🤖 AI Summary
This work addresses the joint trade-off among communication rate, semantic distortion, perceptual realism, and privacy leakage in scenarios where the encoder has access only to noisy observations. To this end, the authors propose a rate–distortion–perception–privacy (R-RDPP) framework grounded in Rényi information measures. The framework introduces a conditional privacy metric to avoid penalizing legitimate semantic reconstruction and employs Sibson’s α-mutual information to unify the characterization of communication cost and privacy leakage.
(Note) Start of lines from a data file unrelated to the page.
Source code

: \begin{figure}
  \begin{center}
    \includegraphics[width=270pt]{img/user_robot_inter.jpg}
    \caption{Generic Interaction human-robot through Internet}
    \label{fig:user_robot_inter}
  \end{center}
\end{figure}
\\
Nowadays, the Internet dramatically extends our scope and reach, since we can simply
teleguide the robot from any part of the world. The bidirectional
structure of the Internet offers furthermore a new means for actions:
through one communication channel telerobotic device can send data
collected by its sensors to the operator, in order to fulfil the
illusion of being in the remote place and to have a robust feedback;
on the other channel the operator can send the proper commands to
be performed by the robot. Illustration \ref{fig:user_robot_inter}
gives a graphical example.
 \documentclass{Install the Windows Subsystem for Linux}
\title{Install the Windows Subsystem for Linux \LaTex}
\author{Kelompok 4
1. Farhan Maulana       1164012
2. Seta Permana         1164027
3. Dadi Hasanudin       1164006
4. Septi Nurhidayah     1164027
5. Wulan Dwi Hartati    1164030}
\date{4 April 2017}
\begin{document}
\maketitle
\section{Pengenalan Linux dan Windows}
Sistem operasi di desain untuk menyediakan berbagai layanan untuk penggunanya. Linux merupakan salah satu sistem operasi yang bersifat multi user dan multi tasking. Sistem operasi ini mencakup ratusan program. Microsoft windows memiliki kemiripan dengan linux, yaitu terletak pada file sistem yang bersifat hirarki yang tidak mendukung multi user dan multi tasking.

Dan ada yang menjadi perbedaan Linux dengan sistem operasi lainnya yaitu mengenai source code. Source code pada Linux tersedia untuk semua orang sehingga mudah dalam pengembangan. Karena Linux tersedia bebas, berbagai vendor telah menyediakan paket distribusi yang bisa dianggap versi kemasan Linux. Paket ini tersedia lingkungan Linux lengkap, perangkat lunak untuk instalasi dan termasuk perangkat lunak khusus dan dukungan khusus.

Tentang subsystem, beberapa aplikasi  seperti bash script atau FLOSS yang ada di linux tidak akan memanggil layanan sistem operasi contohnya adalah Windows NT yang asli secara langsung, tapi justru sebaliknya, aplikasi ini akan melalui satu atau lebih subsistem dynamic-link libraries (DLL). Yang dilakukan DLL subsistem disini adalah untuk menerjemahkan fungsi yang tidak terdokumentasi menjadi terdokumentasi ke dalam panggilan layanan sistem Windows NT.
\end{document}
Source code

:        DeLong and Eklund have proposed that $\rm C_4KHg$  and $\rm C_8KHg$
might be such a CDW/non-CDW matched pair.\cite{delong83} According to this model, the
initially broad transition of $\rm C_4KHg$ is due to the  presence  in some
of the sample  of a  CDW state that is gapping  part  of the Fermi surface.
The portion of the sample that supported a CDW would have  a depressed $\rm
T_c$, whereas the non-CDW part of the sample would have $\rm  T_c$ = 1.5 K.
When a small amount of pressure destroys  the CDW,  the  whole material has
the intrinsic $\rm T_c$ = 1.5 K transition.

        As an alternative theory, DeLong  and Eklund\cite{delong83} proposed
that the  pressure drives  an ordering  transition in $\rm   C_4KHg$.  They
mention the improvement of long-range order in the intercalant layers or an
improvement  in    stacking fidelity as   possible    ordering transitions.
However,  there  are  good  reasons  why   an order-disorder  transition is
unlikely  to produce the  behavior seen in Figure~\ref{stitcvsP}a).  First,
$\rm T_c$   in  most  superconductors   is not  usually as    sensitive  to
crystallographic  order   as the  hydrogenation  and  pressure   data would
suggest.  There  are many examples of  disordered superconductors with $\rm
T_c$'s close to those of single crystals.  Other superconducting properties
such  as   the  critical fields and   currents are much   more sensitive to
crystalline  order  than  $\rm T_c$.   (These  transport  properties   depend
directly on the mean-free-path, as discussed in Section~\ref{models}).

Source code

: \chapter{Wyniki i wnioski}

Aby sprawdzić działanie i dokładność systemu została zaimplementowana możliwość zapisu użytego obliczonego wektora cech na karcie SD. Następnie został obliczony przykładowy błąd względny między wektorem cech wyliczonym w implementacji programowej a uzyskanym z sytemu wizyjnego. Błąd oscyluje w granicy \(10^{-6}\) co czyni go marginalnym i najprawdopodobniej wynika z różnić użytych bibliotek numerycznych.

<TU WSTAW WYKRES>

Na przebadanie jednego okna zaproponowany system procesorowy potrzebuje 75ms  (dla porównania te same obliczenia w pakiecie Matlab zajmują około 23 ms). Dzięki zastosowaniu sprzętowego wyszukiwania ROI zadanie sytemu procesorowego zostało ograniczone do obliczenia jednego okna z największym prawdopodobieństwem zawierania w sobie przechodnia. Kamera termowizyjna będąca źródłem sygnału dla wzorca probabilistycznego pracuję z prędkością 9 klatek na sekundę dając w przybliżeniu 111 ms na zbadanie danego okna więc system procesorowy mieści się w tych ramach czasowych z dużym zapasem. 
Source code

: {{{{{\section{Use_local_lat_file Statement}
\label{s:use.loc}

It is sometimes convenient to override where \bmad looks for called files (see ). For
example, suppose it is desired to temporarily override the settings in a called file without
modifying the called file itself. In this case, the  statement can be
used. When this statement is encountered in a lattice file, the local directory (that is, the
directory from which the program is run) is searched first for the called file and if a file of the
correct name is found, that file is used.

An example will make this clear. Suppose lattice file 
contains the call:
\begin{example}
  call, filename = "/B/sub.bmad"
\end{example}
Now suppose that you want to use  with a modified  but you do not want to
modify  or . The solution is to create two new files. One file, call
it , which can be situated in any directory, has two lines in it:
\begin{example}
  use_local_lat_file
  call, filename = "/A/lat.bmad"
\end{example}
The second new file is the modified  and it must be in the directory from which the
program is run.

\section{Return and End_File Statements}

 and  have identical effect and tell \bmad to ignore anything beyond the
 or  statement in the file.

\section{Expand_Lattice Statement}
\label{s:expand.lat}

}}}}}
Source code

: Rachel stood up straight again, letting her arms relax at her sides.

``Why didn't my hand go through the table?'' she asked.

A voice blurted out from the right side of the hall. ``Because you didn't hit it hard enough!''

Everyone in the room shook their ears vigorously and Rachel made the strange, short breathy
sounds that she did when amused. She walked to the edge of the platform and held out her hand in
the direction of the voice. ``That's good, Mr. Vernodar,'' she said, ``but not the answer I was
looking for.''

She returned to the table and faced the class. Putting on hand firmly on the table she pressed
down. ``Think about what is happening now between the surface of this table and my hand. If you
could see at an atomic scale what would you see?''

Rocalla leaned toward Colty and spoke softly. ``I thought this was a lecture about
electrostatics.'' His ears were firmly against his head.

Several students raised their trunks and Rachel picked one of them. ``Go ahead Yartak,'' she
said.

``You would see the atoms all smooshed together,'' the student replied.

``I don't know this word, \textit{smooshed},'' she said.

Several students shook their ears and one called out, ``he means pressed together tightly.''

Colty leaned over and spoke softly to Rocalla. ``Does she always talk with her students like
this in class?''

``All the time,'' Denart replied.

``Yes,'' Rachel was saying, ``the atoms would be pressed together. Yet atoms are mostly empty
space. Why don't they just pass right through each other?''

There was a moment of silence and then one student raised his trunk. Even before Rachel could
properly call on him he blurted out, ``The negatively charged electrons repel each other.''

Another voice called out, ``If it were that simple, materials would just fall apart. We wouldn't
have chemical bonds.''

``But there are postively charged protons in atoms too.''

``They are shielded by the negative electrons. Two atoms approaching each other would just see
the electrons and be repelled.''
By leveraging a Gaussian scalar model, geometric mixture distributions, and Poisson functional representations, the authors derive closed-form achievable bounds on integer-order Rényi entropy for α > 1. In the Gaussian setting, they fully characterize the R-RDPP region, yielding performance bounds that are tighter, computationally tractable, and, in certain parameter regimes, superior to those obtained via existing log-moment methods.
📝 Abstract
We introduce a Rényi Rate-Distortion-Perception-Privacy (R-RDPP) framework for indirect source coding. A latent source~$S$ is correlated with a private attribute~$U$, and the encoder observes only a noisy view~$X$ such that $(S,U) - X - Y$ holds at the decoder output~$Y$. The communication cost is measured by Sibson's $α$-mutual information $\Ialp$, the privacy leakage by $\Ibeta$, the semantic distortion between $S$ and $Y$, and the realism constraint at the semantic marginal $P_S$. We characterize the scalar Gaussian RDPP tradeoff, revealing that standard privacy metrics inherently penalize legitimate semantic recovery. To resolve this, we introduce a conditional privacy measure that quantifies only the residual leakage. In addition, we refine the achievability bounds for $α> 1$ via the Poisson functional representation. By deriving the exact geometric-mixture distribution of the Poisson index, we obtain exact closed-form expressions for integer-order Rényi entropies and sharper computable bounds in regimes where the resulting expression improves the logarithmic-moment approach.